It's located near Confederate Battery 5 and formed part of the defences around Petersburg for 9 long months. The visitor's center is small but it has some pretty interesting displays, mostly dealing with trench warfare or the use of artillery during and after the siege.
There's even a canon the Confederates captured at the Battle of Reams Station and then turned on its erstwhile owners.
Pardon my French, but the defenses of Petersburg were placed under the command of -- the name is unforgettable -- Pierre Gustave Toutant Beauregard. (I have to chuckle. Beauregard was the name of a famous wrestler in Hawaii who was a colossal braggart -- partly because he always won the rigged matches he was in.) Then there's this sign about the battle of the crater.
In case you didn't know, the plan was for Union coal miners to dig a long tunnel underneath the Confederate breastworks, stuff it with gunpowder, and then blow a gigantic gap in their defences. Talk about audacity. After spending about 20 minutes in the visitors' center, it was time to begin my driving tour of the battlefield. Here's what's left of Fort Stedman.
I think I read that 30 such forts dotted the Union siege lines. Then I reached the site of the crater. There weren't any trees or grass back in 1864, just a moon-like landscape.
The tunnel entrance has been re-created, sandbags and all.
The tunnel mockup does, I think, a good job of giving you a case of claustrophobia.
Despite the audacity of the plan, the attack utterly failed. "The saddest affair I witnessed in the war," was the way Grant put it.
There were other forts to visit, but it was getting late and I had chores to attend to at the farm. As I left the park, I realized I had been on this road before.
The Petersburg Half Marathon uses it on its 13.1-mile circuit around the city.
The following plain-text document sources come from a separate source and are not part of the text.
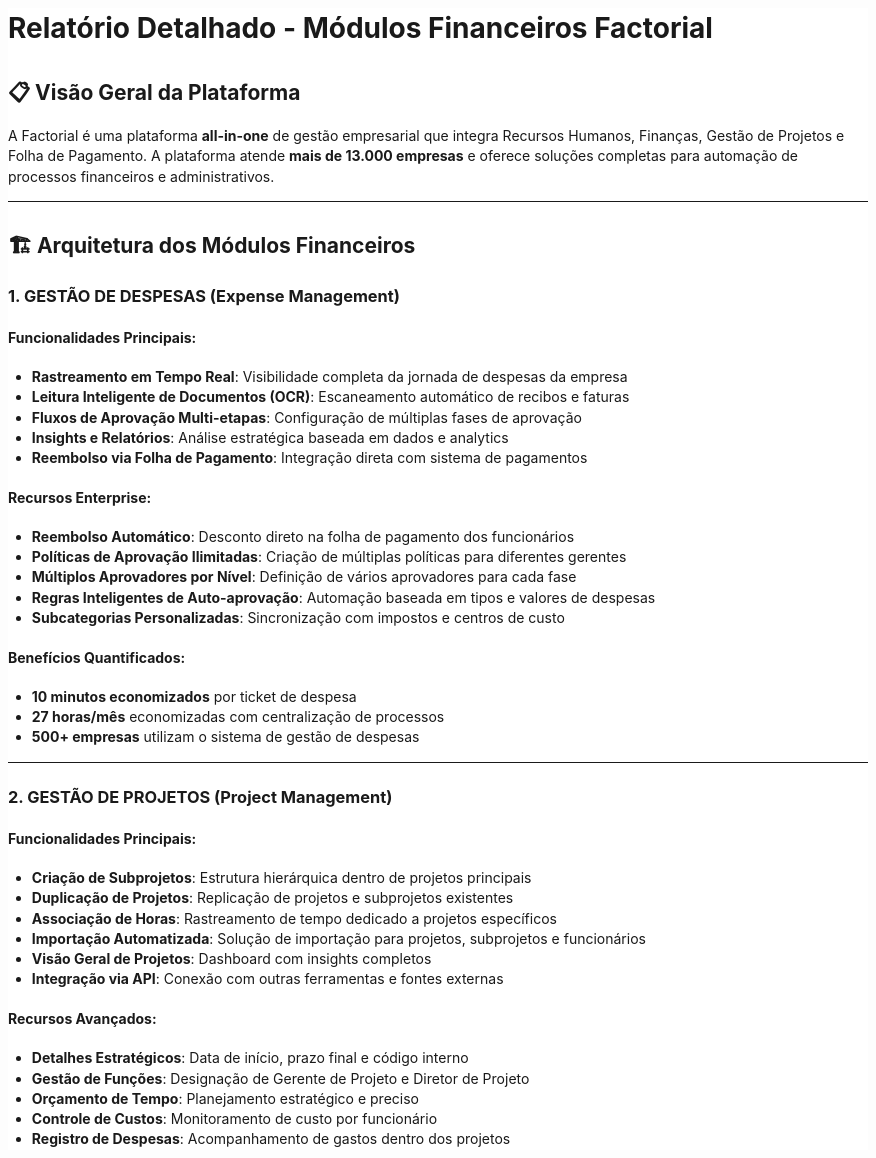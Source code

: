 # Relatório Detalhado - Módulos Financeiros Factorial

## 📋 **Visão Geral da Plataforma**

A Factorial é uma plataforma **all-in-one** de gestão empresarial que integra Recursos Humanos, Finanças, Gestão de Projetos e Folha de Pagamento. A plataforma atende **mais de 13.000 empresas** e oferece soluções completas para automação de processos financeiros e administrativos.

---

## 🏗️ **Arquitetura dos Módulos Financeiros**

### **1. GESTÃO DE DESPESAS (Expense Management)**

#### **Funcionalidades Principais:**
- **Rastreamento em Tempo Real**: Visibilidade completa da jornada de despesas da empresa
- **Leitura Inteligente de Documentos (OCR)**: Escaneamento automático de recibos e faturas
- **Fluxos de Aprovação Multi-etapas**: Configuração de múltiplas fases de aprovação
- **Insights e Relatórios**: Análise estratégica baseada em dados e analytics
- **Reembolso via Folha de Pagamento**: Integração direta com sistema de pagamentos

#### **Recursos Enterprise:**
- **Reembolso Automático**: Desconto direto na folha de pagamento dos funcionários
- **Políticas de Aprovação Ilimitadas**: Criação de múltiplas políticas para diferentes gerentes
- **Múltiplos Aprovadores por Nível**: Definição de vários aprovadores para cada fase
- **Regras Inteligentes de Auto-aprovação**: Automação baseada em tipos e valores de despesas
- **Subcategorias Personalizadas**: Sincronização com impostos e centros de custo

#### **Benefícios Quantificados:**
- **10 minutos economizados** por ticket de despesa
- **27 horas/mês** economizadas com centralização de processos
- **500+ empresas** utilizam o sistema de gestão de despesas

---

### **2. GESTÃO DE PROJETOS (Project Management)**

#### **Funcionalidades Principais:**
- **Criação de Subprojetos**: Estrutura hierárquica dentro de projetos principais
- **Duplicação de Projetos**: Replicação de projetos e subprojetos existentes
- **Associação de Horas**: Rastreamento de tempo dedicado a projetos específicos
- **Importação Automatizada**: Solução de importação para projetos, subprojetos e funcionários
- **Visão Geral de Projetos**: Dashboard com insights completos
- **Integração via API**: Conexão com outras ferramentas e fontes externas

#### **Recursos Avançados:**
- **Detalhes Estratégicos**: Data de início, prazo final e código interno
- **Gestão de Funções**: Designação de Gerente de Projeto e Diretor de Projeto
- **Orçamento de Tempo**: Planejamento estratégico e preciso
- **Controle de Custos**: Monitoramento de custo por funcionário
- **Registro de Despesas**: Acompanhamento de gastos dentro dos projetos
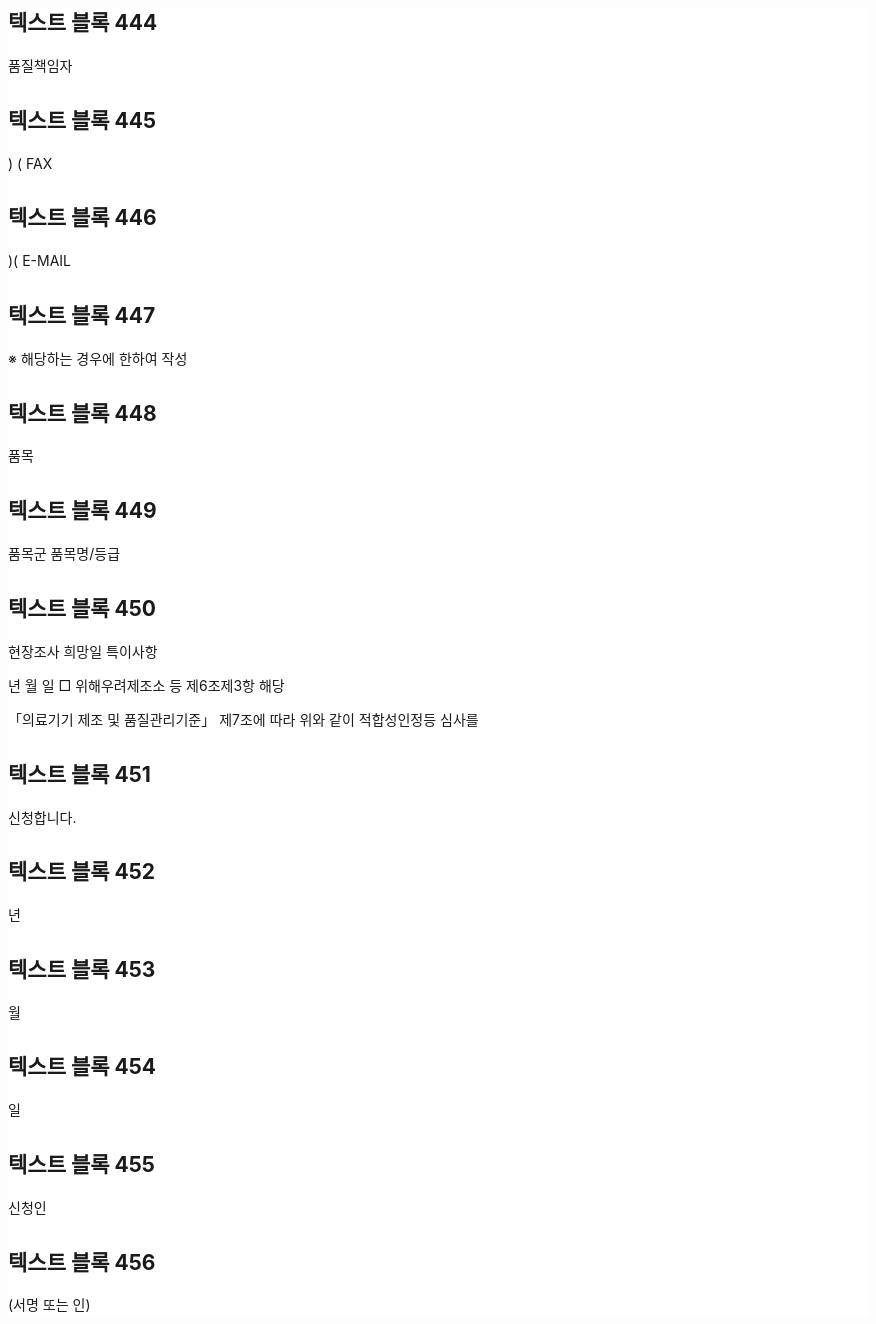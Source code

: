 ## 텍스트 블록 444
품질책임자

## 텍스트 블록 445
) ( FAX

## 텍스트 블록 446
)( E-MAIL

## 텍스트 블록 447
※ 해당하는 경우에 한하여 작성

## 텍스트 블록 448
품목

## 텍스트 블록 449
품목군 품목명/등급

## 텍스트 블록 450
현장조사 희망일 특이사항

년 월 일 □ 위해우려제조소 등 제6조제3항 해당

「의료기기 제조 및 품질관리기준」 제7조에 따라 위와 같이 적합성인정등 심사를

## 텍스트 블록 451
신청합니다.

## 텍스트 블록 452
년

## 텍스트 블록 453
월

## 텍스트 블록 454
일

## 텍스트 블록 455
신청인

## 텍스트 블록 456
(서명 또는 인)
Of the 40 halfs I've done, one of my favorites was definitely the Petersburg event, partly because it was here that I set my half marathon PR.
Wouldn't you know it, when I got home the daffodils were in full bloom.
Every year I look forward to this day. The renewal of life in the spring is reassuring. None of us knows what the rest of 2023 holds. But we do know that getting outdoors and appreciating God's nature is good for the soul.
So folks, there you have it -- the results of my Wanderlust. On any trip there are a thousand moments that grab you. I always try to travel with an openness to learning new things. One thing that impressed me today was the humanity of the battlefield. As the two armies faced each other like pit bulls along the entrenchments at Petersburg, their soldiers often experienced the most unlikely comradery. Tobacco was exchanged for sugar or coffee. Riflemen on the skirmish lines went out of their way to tell soldiers in their sights to get their heads down. There is just something in human nature that makes people do things like that. I think of how Paul referred to Epaphroditus as his "brother, fellow worker, and fellow soldier" in Phil 2:25. Paul and Epaphroditus had not only shared salvation as Christian believers. They shared the work -- and even shared the danger. I think of those men in my own life who've been more than just brothers to me. We labored and struggled together for the faith of the gospel. I'm thankful for every one of you. God is on the march, and we are not to watch it from the sidelines. It is a scandal for a Christian man to let himself be entertained when he should be enlisted.